Il faut bien voir que l’Auteur fictif du Texte est la traduction institutionnelle du principe d’altérité pour la société comme telle. De là, l’importance des élaborations dogmatiques qui rendent plausible qu’une société se pose, par les montages adéquats, comme sujet qui parle. Du fait de la relative simplicité de l’organisation du discours normatif au Moyen Âge, le travail scolastique, aujourd’hui assez bien connu grâce à des études sur les concepts techniques (juridiction, empire, pouvoir direct ou indirect, etc.), nous enseigne beaucoup sur la signification ultime des échafaudages de Noms à l’aide desquels les pouvoirs se constituent en sujets de fiction. Jurisdictio, Imperium, Potestas, etc.. sont les éléments d’une construction de l’identité de la société comme Sujet du Texte, de sorte que le pape, l’empereur, les monarques, les corps abstraits sous statut de personne fictive (persona ficta) se présentent en représentants de l’Autre absolu dans une construction de discours étagés, ayant donc, comme représentants de cet Autre abstrait, valeur symbolique. Si l’on examine de près la manœuvre scolastique des notions politico-juridiques, massivement empruntées au droit romain, la problématique d’ensemble se dessine : la question d’une mise en scène symbolique de I’Auteur fictif (notamment sous la forme juridique de l’Auteur du corpus des lois) jouxte la question de la Raison. Si nous réfléchissons là-dessus avec les moyens modernes d’accès à ces problèmes (essentiellement avec l’aide de la psychanalyse), on aperçoit qu’élaborer la société comme sujet qui parle entraîne un risque de folie (folie, au sens de la non-symbolisation du rapport à l’image), laquelle se traduit en effets meurtriers, le meurtre s’inscrivant alors comme forme pervertie du rapport dogmatique de communication en se substituant à la parole. Dans l’histoire institutionnelle occidentale, le droit romain mérite, à notre regard moderne aussi, son titre scolastique de Raison écrite (Ratio scripta). C’est par les emprunts au droit romain, déjà passablement christianisé dans l’Antiquité tardive, que la dogmaticité européenne a construit sa version du lien social comme lien juridique au Texte.

 

c) De I’ Auteur au Père : l’essence généalogique du principe institutionnel

 

Si l’on entend la notion de généalogie au sens élargi qu’en proposent mes travaux, c’est-à-dire comme traduisant pour la société et les individus de sa mouvance juridique l’ensemble des règles d’organisation tournées vers la reproduction de l’espèce, l’institutionnalité dans son principe ne fait que traduire le principe de vie. L’idée de filiation devient l’axe de la culture, en ce que la reproduction se résout en agencements d’élaboration et de transmission d’un message généalogique, donc en un système de communication, selon la distinction postulée par la logique du Tiers, ainsi traduite par la tradition juridique antique et médiévale : communication entre deux plans, celui du droit divin et celui du droit humain, c’est-à-dire anthropologiquement le plan de la mythologie et le plan des normes.

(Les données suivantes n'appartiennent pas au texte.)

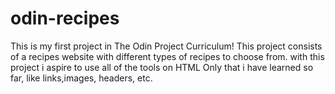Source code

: # odin-recipes

This is my first project in The Odin Project Curriculum!
This project consists of a recipes website with different types of recipes to choose from.
with this project i aspire to use all of the tools on HTML Only that i have learned so far, like links,images, headers, etc.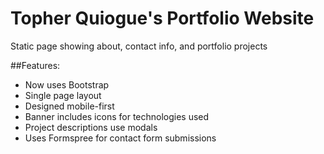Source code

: # Topher Quiogue's Portfolio Website

Static page showing about, contact info, and portfolio projects

##Features:

- Now uses Bootstrap
- Single page layout
- Designed mobile-first
- Banner includes icons for technologies used
- Project descriptions use modals
- Uses Formspree for contact form submissions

Si l’examen de l’ancienne formule des juristes byzantins, le « logos » constitutif de la communauté, met bien en évidence le mécanisme d’un système d’énoncés ayant valeur de légalité et rapportables à l’entité politique mise en scène comme Sujet d’un tel discours, les médiévaux latins nous expliquent ce mécanisme comme paternité des lois dans la société. Selon cette perspective, tout message normatif descend généalogiquement du lieu de sa provenance21. Autrement dit, la normativité comme telle recèle une représentation du Père et cela ouvre un champ immense à la réflexion moderne.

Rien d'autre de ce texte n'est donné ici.